The obsessive busy-ness Thoreau complained of is rooted in fear; fear: of mortality, and then of the pain of loss and separation. Only in the observation of nature can we recover that view of eternity that consoled our forebears. The remains of the young buck dead at the spring are sounded in the cliffs above our house in the calls of young coyotes, testing the future with their brand-new voices, under the stars of outer space.

The rivers stayed high for longer than I could remember seeing. And finding fishable water wasn’t easy. I went to West Yellowstone, which sits high in several watersheds. Every year, the fly shops there boast some new fly that is certain to cancel blank days for all time. This year it was a tiny doodad that resembled a little bristling worm. When I bought a few of them, another angler, a hay farmer in a colorful “Spawn ’Til You Die” T-shirt just looked at them in my palm and swung his head from side to side as he remembered the shoals of trout suicides this inoffensive little thing had produced. Either that or he was wondering how anyone could fall for this one at all.

I drove into Yellowstone Park, headed for the Firehole River. The tourists paused at everything, stopping in the middle of the highway with a heedlessness so uncharacteristic of Americans that it was pleasantly maddening. I parked on a high bank overlooking the river and rigged up, then picked my way through grazing buffalo to reach the bank of this beautiful stream. Steam from hot springs and geysers and fumaroles drifted weirdly over the classic waters of the Firehole and several buffalo fed all the way down to the marshy edge of the river, where a few bank feeders sucked down emerging mayflies. I ought to have had good success with pale morning duns but the gusting wind out of the canyon had suppressed the hatch.

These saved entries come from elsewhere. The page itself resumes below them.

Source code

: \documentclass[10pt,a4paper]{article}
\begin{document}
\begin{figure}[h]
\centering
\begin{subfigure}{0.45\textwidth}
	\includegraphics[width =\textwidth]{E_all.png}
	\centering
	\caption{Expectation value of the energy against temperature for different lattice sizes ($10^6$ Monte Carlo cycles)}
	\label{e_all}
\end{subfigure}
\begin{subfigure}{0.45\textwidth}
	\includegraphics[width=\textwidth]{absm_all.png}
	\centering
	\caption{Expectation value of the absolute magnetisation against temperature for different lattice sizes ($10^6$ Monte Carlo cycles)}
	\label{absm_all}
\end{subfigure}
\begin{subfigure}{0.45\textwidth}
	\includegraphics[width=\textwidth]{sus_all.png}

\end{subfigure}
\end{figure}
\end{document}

There were plenty of fishermen, some disconsolate and making halfhearted casts, some pressing on with a higher view, some extraordinarily costumed in the new predatorial style, camouflaged and fishing like New Zealanders with dark-dyed lines. All these solicitations were being declined by the trout. The few mayflies to appear were tumbled along the surface by the wind, unprofitable for fish to run down.

So I drove on to the upper Madison, which was not exactly quiet either. Deciding to enjoy the uproar, I stopped at a general store and bought some bubble gum, read the cartoon, and rigged my tackle. A young boy came up and showed me his round, plastic fly box and asked why he hadn’t caught a fish all day. I gave him three of the mysterious, bristling worms. Without saying much, I communicated the idea that I had long relied on this remarkable fly. I could see hope renew itself in his face as he considered the logic of this irrational new shape wound on a small hook. But I was already violating my foremost rule for catching more fish: keep the fly in the water.